= Beginning of Section =
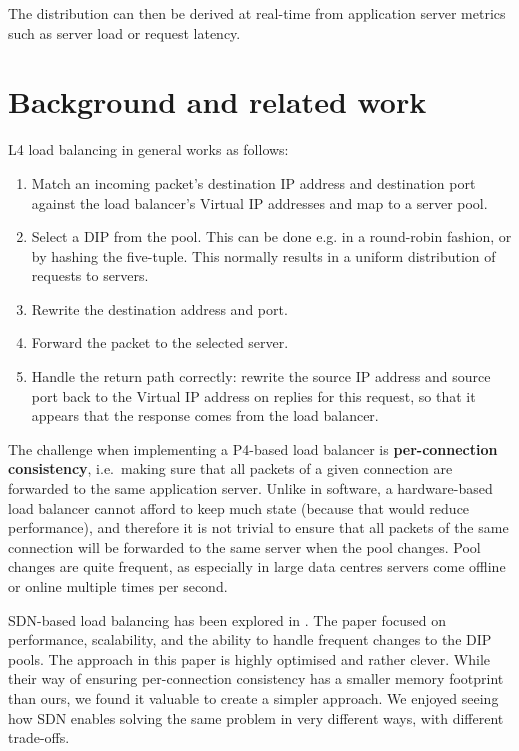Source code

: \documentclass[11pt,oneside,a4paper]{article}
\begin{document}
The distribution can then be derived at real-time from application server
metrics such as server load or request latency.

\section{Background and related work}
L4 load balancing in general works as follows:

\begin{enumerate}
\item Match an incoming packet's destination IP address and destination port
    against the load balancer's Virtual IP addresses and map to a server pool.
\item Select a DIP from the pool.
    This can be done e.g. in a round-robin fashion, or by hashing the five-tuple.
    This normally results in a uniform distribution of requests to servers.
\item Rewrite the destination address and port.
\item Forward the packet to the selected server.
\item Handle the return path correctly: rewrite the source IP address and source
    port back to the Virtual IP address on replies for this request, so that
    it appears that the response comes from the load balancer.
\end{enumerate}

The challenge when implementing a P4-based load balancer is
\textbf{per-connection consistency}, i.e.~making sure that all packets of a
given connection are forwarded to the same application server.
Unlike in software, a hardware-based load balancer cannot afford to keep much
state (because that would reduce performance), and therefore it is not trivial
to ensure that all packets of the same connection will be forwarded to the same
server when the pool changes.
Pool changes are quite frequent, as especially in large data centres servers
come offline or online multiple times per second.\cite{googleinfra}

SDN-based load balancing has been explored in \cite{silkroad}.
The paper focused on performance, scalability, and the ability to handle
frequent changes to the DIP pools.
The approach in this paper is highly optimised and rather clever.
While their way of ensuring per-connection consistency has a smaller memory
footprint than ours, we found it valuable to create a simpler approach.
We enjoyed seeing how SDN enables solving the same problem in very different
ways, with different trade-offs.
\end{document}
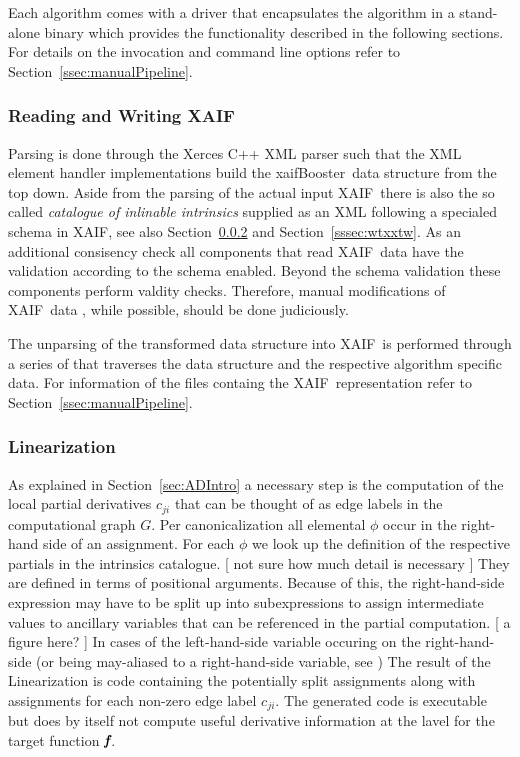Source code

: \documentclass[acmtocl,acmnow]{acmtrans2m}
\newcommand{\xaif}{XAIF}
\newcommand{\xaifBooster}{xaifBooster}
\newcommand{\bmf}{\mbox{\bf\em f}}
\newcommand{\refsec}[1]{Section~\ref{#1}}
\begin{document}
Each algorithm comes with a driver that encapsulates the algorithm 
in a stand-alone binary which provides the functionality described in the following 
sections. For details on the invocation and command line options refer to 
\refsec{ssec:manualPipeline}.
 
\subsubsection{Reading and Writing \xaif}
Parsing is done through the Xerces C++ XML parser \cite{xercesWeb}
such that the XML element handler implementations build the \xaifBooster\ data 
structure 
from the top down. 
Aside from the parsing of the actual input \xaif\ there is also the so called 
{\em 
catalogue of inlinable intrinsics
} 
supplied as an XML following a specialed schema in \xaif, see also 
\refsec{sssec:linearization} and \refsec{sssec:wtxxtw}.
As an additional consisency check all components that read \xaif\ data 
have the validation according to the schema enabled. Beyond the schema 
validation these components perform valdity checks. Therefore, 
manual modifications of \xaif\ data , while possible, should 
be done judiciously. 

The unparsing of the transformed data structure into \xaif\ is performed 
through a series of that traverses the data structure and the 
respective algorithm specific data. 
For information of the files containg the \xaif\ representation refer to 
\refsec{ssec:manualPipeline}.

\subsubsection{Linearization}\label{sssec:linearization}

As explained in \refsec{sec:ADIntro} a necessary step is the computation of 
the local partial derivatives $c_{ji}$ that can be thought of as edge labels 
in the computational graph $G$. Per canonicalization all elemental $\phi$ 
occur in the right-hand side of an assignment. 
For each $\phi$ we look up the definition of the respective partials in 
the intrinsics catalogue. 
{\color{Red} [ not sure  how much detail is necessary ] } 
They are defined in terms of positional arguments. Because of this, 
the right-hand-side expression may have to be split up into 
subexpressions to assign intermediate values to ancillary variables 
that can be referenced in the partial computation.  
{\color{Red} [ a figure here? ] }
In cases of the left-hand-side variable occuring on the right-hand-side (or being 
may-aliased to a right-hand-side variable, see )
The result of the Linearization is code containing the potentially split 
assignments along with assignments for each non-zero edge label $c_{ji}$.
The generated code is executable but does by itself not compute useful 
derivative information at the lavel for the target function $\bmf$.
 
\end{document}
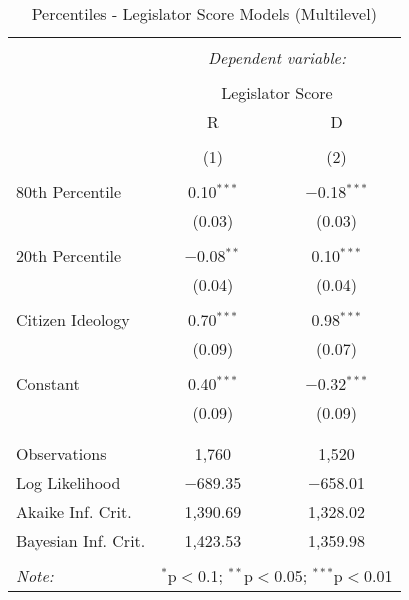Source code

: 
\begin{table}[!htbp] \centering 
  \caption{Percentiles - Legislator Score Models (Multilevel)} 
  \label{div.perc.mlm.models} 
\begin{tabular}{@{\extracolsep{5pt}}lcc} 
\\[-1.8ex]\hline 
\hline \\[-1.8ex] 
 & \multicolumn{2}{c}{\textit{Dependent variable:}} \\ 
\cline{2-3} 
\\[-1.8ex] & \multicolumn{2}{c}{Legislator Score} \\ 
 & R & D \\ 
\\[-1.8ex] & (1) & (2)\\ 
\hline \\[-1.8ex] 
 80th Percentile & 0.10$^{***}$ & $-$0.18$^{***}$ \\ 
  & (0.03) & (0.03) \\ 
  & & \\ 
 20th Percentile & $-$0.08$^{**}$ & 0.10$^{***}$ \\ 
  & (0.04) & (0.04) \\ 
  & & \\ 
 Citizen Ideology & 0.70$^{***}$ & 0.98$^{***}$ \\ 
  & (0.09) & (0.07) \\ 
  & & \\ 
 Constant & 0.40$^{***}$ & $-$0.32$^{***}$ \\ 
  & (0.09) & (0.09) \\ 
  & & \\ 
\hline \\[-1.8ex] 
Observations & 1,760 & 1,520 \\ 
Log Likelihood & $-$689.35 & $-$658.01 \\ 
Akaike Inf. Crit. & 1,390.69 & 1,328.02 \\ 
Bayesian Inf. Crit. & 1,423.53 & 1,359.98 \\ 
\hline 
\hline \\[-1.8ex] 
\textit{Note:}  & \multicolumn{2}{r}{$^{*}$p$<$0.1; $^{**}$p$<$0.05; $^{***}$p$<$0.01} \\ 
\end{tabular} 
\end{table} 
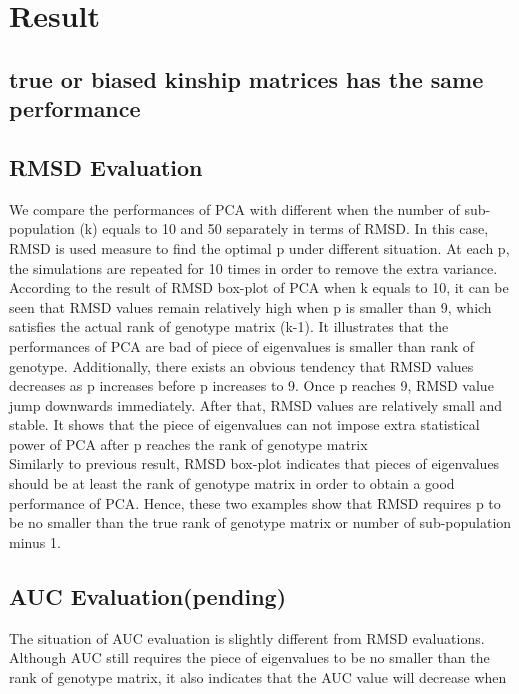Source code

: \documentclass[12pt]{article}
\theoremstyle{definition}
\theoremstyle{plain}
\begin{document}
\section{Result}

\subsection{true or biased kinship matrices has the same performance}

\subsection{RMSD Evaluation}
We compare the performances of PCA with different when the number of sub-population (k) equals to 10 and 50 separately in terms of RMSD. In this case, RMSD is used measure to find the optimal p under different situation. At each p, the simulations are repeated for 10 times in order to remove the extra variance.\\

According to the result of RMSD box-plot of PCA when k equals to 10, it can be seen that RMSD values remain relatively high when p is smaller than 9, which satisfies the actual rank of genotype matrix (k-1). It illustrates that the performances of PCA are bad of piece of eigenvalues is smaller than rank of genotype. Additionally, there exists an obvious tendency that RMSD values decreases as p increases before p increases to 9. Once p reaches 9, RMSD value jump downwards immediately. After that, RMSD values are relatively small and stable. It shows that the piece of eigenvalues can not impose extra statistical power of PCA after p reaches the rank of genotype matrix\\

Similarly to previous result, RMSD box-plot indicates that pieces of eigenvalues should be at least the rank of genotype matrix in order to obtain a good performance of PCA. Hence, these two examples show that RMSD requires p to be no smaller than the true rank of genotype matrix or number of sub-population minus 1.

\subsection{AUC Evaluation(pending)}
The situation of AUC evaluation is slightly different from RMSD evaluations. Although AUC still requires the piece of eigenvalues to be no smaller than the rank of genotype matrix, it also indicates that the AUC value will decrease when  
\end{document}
= End of Section =
**EXERCISE:** In the answer, the data should reappear exactly, with no pictures.

**EXERCISE RESULT:**
Source code

: \documentclass[11pt,oneside,a4paper]{article}
\begin{document}
The distribution can then be derived at real-time from application server
metrics such as server load or request latency.

\section{Background and related work}
L4 load balancing in general works as follows:

\begin{enumerate}
\item Match an incoming packet's destination IP address and destination port
    against the load balancer's Virtual IP addresses and map to a server pool.
\item Select a DIP from the pool.
    This can be done e.g. in a round-robin fashion, or by hashing the five-tuple.
    This normally results in a uniform distribution of requests to servers.
\item Rewrite the destination address and port.
\item Forward the packet to the selected server.
\item Handle the return path correctly: rewrite the source IP address and source
    port back to the Virtual IP address on replies for this request, so that
    it appears that the response comes from the load balancer.
\end{enumerate}

The challenge when implementing a P4-based load balancer is
\textbf{per-connection consistency}, i.e.~making sure that all packets of a
given connection are forwarded to the same application server.
Unlike in software, a hardware-based load balancer cannot afford to keep much
state (because that would reduce performance), and therefore it is not trivial
to ensure that all packets of the same connection will be forwarded to the same
server when the pool changes.
Pool changes are quite frequent, as especially in large data centres servers
come offline or online multiple times per second.\cite{googleinfra}

SDN-based load balancing has been explored in \cite{silkroad}.
The paper focused on performance, scalability, and the ability to handle
frequent changes to the DIP pools.
The approach in this paper is highly optimised and rather clever.
While their way of ensuring per-connection consistency has a smaller memory
footprint than ours, we found it valuable to create a simpler approach.
We enjoyed seeing how SDN enables solving the same problem in very different
ways, with different trade-offs.
\end{document}
Source code

: \documentclass[acmtocl,acmnow]{acmtrans2m}
\newcommand{\xaif}{XAIF}
\newcommand{\xaifBooster}{xaifBooster}
\newcommand{\bmf}{\mbox{\bf\em f}}
\newcommand{\refsec}[1]{Section~\ref{#1}}
\begin{document}
Each algorithm comes with a driver that encapsulates the algorithm 
in a stand-alone binary which provides the functionality described in the following 
sections. For details on the invocation and command line options refer to 
\refsec{ssec:manualPipeline}.
 
\subsubsection{Reading and Writing \xaif}
Parsing is done through the Xerces C++ XML parser \cite{xercesWeb}
such that the XML element handler implementations build the \xaifBooster\ data 
structure 
from the top down. 
Aside from the parsing of the actual input \xaif\ there is also the so called 
{\em 
catalogue of inlinable intrinsics
} 
supplied as an XML following a specialed schema in \xaif, see also 
\refsec{sssec:linearization} and \refsec{sssec:wtxxtw}.
As an additional consisency check all components that read \xaif\ data 
have the validation according to the schema enabled. Beyond the schema 
validation these components perform valdity checks. Therefore, 
manual modifications of \xaif\ data , while possible, should 
be done judiciously. 

The unparsing of the transformed data structure into \xaif\ is performed 
through a series of that traverses the data structure and the 
respective algorithm specific data. 
For information of the files containg the \xaif\ representation refer to 
\refsec{ssec:manualPipeline}.

\subsubsection{Linearization}\label{sssec:linearization}

As explained in \refsec{sec:ADIntro} a necessary step is the computation of 
the local partial derivatives $c_{ji}$ that can be thought of as edge labels 
in the computational graph $G$. Per canonicalization all elemental $\phi$ 
occur in the right-hand side of an assignment. 
For each $\phi$ we look up the definition of the respective partials in 
the intrinsics catalogue. 
{\color{Red} [ not sure  how much detail is necessary ] } 
They are defined in terms of positional arguments. Because of this, 
the right-hand-side expression may have to be split up into 
subexpressions to assign intermediate values to ancillary variables 
that can be referenced in the partial computation.  
{\color{Red} [ a figure here? ] }
In cases of the left-hand-side variable occuring on the right-hand-side (or being 
may-aliased to a right-hand-side variable, see )
The result of the Linearization is code containing the potentially split 
assignments along with assignments for each non-zero edge label $c_{ji}$.
The generated code is executable but does by itself not compute useful 
derivative information at the lavel for the target function $\bmf$.
 
\end{document}
Source code

: 
\begin{table}[!htbp] \centering 
  \caption{Percentiles - Legislator Score Models (Multilevel)} 
  \label{div.perc.mlm.models} 
\begin{tabular}{@{\extracolsep{5pt}}lcc} 
\\[-1.8ex]\hline 
\hline \\[-1.8ex] 
 & \multicolumn{2}{c}{\textit{Dependent variable:}} \\ 
\cline{2-3} 
\\[-1.8ex] & \multicolumn{2}{c}{Legislator Score} \\ 
 & R & D \\ 
\\[-1.8ex] & (1) & (2)\\ 
\hline \\[-1.8ex] 
 80th Percentile & 0.10$^{***}$ & $-$0.18$^{***}$ \\ 
  & (0.03) & (0.03) \\ 
  & & \\ 
 20th Percentile & $-$0.08$^{**}$ & 0.10$^{***}$ \\ 
  & (0.04) & (0.04) \\ 
  & & \\ 
 Citizen Ideology & 0.70$^{***}$ & 0.98$^{***}$ \\ 
  & (0.09) & (0.07) \\ 
  & & \\ 
 Constant & 0.40$^{***}$ & $-$0.32$^{***}$ \\ 
  & (0.09) & (0.09) \\ 
  & & \\ 
\hline \\[-1.8ex] 
Observations & 1,760 & 1,520 \\ 
Log Likelihood & $-$689.35 & $-$658.01 \\ 
Akaike Inf. Crit. & 1,390.69 & 1,328.02 \\ 
Bayesian Inf. Crit. & 1,423.53 & 1,359.98 \\ 
\hline 
\hline \\[-1.8ex] 
\textit{Note:}  & \multicolumn{2}{r}{$^{*}$p$<$0.1; $^{**}$p$<$0.05; $^{***}$p$<$0.01} \\ 
\end{tabular} 
\end{table} 
Source code

: \documentclass[12pt]{article}
\theoremstyle{definition}
\theoremstyle{plain}
\begin{document}
\section{Result}

\subsection{true or biased kinship matrices has the same performance}

\subsection{RMSD Evaluation}
We compare the performances of PCA with different when the number of sub-population (k) equals to 10 and 50 separately in terms of RMSD. In this case, RMSD is used measure to find the optimal p under different situation. At each p, the simulations are repeated for 10 times in order to remove the extra variance.\\

According to the result of RMSD box-plot of PCA when k equals to 10, it can be seen that RMSD values remain relatively high when p is smaller than 9, which satisfies the actual rank of genotype matrix (k-1). It illustrates that the performances of PCA are bad of piece of eigenvalues is smaller than rank of genotype. Additionally, there exists an obvious tendency that RMSD values decreases as p increases before p increases to 9. Once p reaches 9, RMSD value jump downwards immediately. After that, RMSD values are relatively small and stable. It shows that the piece of eigenvalues can not impose extra statistical power of PCA after p reaches the rank of genotype matrix\\

Similarly to previous result, RMSD box-plot indicates that pieces of eigenvalues should be at least the rank of genotype matrix in order to obtain a good performance of PCA. Hence, these two examples show that RMSD requires p to be no smaller than the true rank of genotype matrix or number of sub-population minus 1.

\subsection{AUC Evaluation(pending)}
The situation of AUC evaluation is slightly different from RMSD evaluations. Although AUC still requires the piece of eigenvalues to be no smaller than the rank of genotype matrix, it also indicates that the AUC value will decrease when  
\end{document}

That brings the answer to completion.